--- DATASET EXTRACT Enclosed Below ---

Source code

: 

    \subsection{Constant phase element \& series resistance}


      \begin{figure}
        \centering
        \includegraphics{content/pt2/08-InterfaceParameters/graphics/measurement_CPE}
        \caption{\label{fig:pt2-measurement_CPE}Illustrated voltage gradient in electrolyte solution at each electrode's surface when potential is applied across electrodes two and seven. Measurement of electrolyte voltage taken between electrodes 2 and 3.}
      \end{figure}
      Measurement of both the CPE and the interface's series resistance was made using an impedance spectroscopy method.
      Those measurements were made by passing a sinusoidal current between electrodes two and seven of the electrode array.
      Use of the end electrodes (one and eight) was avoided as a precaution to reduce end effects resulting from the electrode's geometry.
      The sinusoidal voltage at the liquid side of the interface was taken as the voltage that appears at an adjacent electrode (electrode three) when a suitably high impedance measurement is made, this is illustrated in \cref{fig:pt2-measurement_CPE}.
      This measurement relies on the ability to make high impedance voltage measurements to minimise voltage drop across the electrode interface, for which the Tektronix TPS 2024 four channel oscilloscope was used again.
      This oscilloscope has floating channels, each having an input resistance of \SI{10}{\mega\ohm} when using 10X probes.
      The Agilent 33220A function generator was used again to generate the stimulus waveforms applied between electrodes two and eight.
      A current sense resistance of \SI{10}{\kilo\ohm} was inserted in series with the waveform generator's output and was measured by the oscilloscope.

--- End of Enclosed DATASET EXTRACT ---
--- DATASET EXTRACT Enclosed Below ---

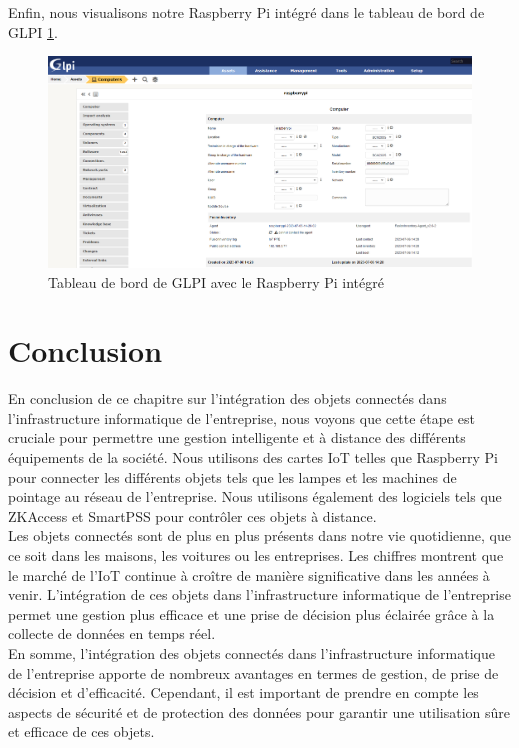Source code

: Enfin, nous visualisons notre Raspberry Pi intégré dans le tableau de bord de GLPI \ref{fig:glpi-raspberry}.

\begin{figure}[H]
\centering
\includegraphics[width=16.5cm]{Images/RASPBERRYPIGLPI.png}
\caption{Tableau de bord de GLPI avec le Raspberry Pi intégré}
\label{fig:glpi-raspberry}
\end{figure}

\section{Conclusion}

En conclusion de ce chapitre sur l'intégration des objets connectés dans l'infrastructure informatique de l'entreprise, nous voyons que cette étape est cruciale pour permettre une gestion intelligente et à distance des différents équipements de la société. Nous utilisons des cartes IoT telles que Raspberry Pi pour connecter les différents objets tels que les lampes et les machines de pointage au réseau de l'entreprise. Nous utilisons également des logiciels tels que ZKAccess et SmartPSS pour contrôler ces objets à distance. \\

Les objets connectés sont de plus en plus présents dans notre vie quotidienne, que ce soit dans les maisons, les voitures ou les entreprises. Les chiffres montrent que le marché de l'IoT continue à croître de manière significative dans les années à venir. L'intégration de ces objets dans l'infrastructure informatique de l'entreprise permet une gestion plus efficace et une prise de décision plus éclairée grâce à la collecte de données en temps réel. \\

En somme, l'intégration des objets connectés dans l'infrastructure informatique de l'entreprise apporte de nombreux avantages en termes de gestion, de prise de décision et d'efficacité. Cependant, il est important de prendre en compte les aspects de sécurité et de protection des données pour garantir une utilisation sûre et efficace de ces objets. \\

--- End of Enclosed DATASET EXTRACT ---

**WHAT IS NEEDED**
Copy out, from the data above, every line holding the word "applied".

**RESPONSE BOX**
        \caption{\label{fig:pt2-measurement_CPE}Illustrated voltage gradient in electrolyte solution at each electrode's surface when potential is applied across electrodes two and seven. Measurement of electrolyte voltage taken between electrodes 2 and 3.}
      The Agilent 33220A function generator was used again to generate the stimulus waveforms applied between electrodes two and eight.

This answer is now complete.